I've always admired the Corvette for its timeless style and performance. I remember being 13, looking over a '60 Corvette roadster, and thinking it was the hottest car I'd ever seen. I knew then I wanted to own a Vette; I just didn't realize how long it would take. Finally, on June 15, 2004, I purchased a 1994 Chevy Corvette convertible with 58,513 miles. The car met all my criteria: it was very clean, it had a six-speed, and it was Torch Red. My first trip to the dragstrip that summer netted a 13.801 at 101.12 mph-respectable, but not particularly fast.
In September of 2006, I decided to build a C4 that could match the quarter-mile performance of a new Z06 without using a power adder like a turbo or a nitrous system. It also needed to be reliable and fun to drive. Selecting and ordering parts was nearly as much fun as actually working on the car. Each component had to be carefully selected and matched in order to achieve 11-second e.t.'s. My project was completed April 2007, after I spent the entire winter in the garage.

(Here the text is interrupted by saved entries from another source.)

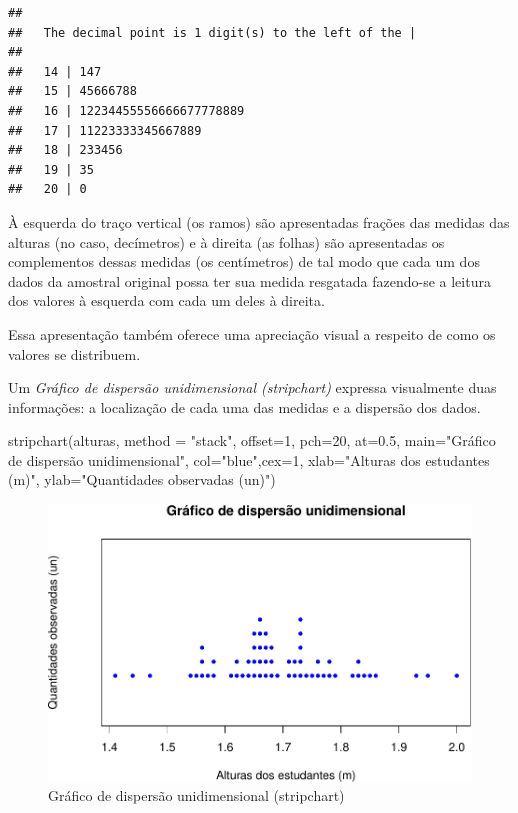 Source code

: \documentclass[
]{book}
\newenvironment{Shaded}{\begin{snugshade}}{\end{snugshade}}
\newcommand{\AttributeTok}[1]{\textcolor[rgb]{0.77,0.63,0.00}{#1}}
\newcommand{\DecValTok}[1]{\textcolor[rgb]{0.00,0.00,0.81}{#1}}
\newcommand{\FloatTok}[1]{\textcolor[rgb]{0.00,0.00,0.81}{#1}}
\newcommand{\FunctionTok}[1]{\textcolor[rgb]{0.00,0.00,0.00}{#1}}
\newcommand{\NormalTok}[1]{#1}
\newcommand{\StringTok}[1]{\textcolor[rgb]{0.31,0.60,0.02}{#1}}
\begin{document}
\begin{verbatim}
## 
##   The decimal point is 1 digit(s) to the left of the |
## 
##   14 | 147
##   15 | 45666788
##   16 | 12234455556666677778889
##   17 | 11223333345667889
##   18 | 233456
##   19 | 35
##   20 | 0
\end{verbatim}

\hfill\break

À esquerda do traço vertical (os ramos) são apresentadas frações das medidas das alturas (no caso, decímetros) e à direita (as folhas) são apresentadas os complementos dessas medidas (os centímetros) de tal modo que cada um dos dados da amostral original possa ter sua medida resgatada fazendo-se a leitura dos valores à esquerda com cada um deles à direita.

\hfill\break

Essa apresentação também oferece uma apreciação visual a respeito de como os valores se distribuem.

\hfill\break

Um \emph{Gráfico de dispersão unidimensional (stripchart)} expressa visualmente duas informações: a localização de cada uma das medidas e a dispersão dos dados.

\hfill\break

\begin{Shaded}
\begin{Highlighting}[]
\FunctionTok{stripchart}\NormalTok{(alturas, }\AttributeTok{method =} \StringTok{"stack"}\NormalTok{, }\AttributeTok{offset=}\DecValTok{1}\NormalTok{,}
           \AttributeTok{pch=}\DecValTok{20}\NormalTok{, }\AttributeTok{at=}\FloatTok{0.5}\NormalTok{,}
           \AttributeTok{main=}\StringTok{"Gráfico de dispersão unidimensional"}\NormalTok{,}
           \AttributeTok{col=}\StringTok{"blue"}\NormalTok{,}\AttributeTok{cex=}\DecValTok{1}\NormalTok{,}
           \AttributeTok{xlab=}\StringTok{"Alturas dos estudantes (m)"}\NormalTok{,}
           \AttributeTok{ylab=}\StringTok{"Quantidades observadas (un)"}\NormalTok{)}
\end{Highlighting}
\end{Shaded}

\begin{figure}

{\centering \includegraphics[width=0.8\linewidth]{apostila_files/figure-latex/unnamed-chunk-18-1} 

}

\caption{Gráfico de dispersão unidimensional (stripchart)}\label{fig:unnamed-chunk-18}
\end{figure}
\end{document}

I started with the drivetrain. A 6,500-rpm redline with 6,300 to 6,400-rpm shift points seemed reasonable and should have enabled an 11-second car to achieve about 120 mph in the quarter. The rolling circumference of my tires was measured to be 79.8 inches, so to go through the lights at 6,300 rpm in Fourth gear would require a 3.91 differential and result in a trap speed of 121 mph. I had the differential rebuilt with all new bearings, seals, clutches, and 3.91 gears. I also replaced the U-joints in the halfshafts with heavy-duty units. The driveshaft had 0.013-inch run-out on the differential side and 0.006-inch on the transmission end. Using 3.91 gears, the driveshaft would spin at 3,880 rpm at 75 mph; this was way too much run-out for that speed. As a solution I purchased a lightweight, custom-built carbon-fiber driveshaft that measured less than 0.001 run-out. Gear changing is done via a B&M Ripper shifter that reduced the 3-to-4 shift distance from 6.25 to just 2 inches.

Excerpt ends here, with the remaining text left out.